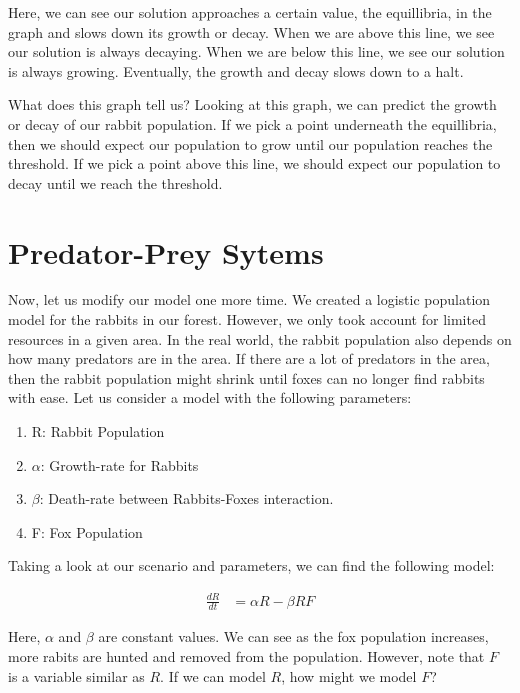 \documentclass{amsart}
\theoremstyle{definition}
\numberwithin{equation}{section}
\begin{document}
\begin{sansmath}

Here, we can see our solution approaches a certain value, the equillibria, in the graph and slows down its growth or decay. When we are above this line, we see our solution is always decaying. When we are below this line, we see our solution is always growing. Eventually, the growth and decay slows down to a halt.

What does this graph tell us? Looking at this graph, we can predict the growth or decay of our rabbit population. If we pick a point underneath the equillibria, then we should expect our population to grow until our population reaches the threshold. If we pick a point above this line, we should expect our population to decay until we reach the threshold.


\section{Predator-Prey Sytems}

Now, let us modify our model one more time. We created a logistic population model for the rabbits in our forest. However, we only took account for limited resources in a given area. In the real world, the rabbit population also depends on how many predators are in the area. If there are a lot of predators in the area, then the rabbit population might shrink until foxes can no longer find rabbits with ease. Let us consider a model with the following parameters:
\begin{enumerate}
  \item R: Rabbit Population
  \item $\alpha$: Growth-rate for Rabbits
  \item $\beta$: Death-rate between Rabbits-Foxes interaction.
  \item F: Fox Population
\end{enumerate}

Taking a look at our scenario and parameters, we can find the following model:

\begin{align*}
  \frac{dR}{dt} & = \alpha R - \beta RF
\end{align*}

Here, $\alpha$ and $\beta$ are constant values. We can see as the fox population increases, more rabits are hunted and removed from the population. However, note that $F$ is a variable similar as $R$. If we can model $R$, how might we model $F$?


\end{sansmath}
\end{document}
============================================================
__Task item__
After removing the pictures, restate the whole listing above word for word.

__Solved problem__
 \documentclass{amsart}
\theoremstyle{definition}
\numberwithin{equation}{section}
\begin{document}
\begin{sansmath}

Here, we can see our solution approaches a certain value, the equillibria, in the graph and slows down its growth or decay. When we are above this line, we see our solution is always decaying. When we are below this line, we see our solution is always growing. Eventually, the growth and decay slows down to a halt.

What does this graph tell us? Looking at this graph, we can predict the growth or decay of our rabbit population. If we pick a point underneath the equillibria, then we should expect our population to grow until our population reaches the threshold. If we pick a point above this line, we should expect our population to decay until we reach the threshold.


\section{Predator-Prey Sytems}

Now, let us modify our model one more time. We created a logistic population model for the rabbits in our forest. However, we only took account for limited resources in a given area. In the real world, the rabbit population also depends on how many predators are in the area. If there are a lot of predators in the area, then the rabbit population might shrink until foxes can no longer find rabbits with ease. Let us consider a model with the following parameters:
\begin{enumerate}
  \item R: Rabbit Population
  \item $\alpha$: Growth-rate for Rabbits
  \item $\beta$: Death-rate between Rabbits-Foxes interaction.
  \item F: Fox Population
\end{enumerate}

Taking a look at our scenario and parameters, we can find the following model:

\begin{align*}
  \frac{dR}{dt} & = \alpha R - \beta RF
\end{align*}

Here, $\alpha$ and $\beta$ are constant values. We can see as the fox population increases, more rabits are hunted and removed from the population. However, note that $F$ is a variable similar as $R$. If we can model $R$, how might we model $F$?


\end{sansmath}
\end{document}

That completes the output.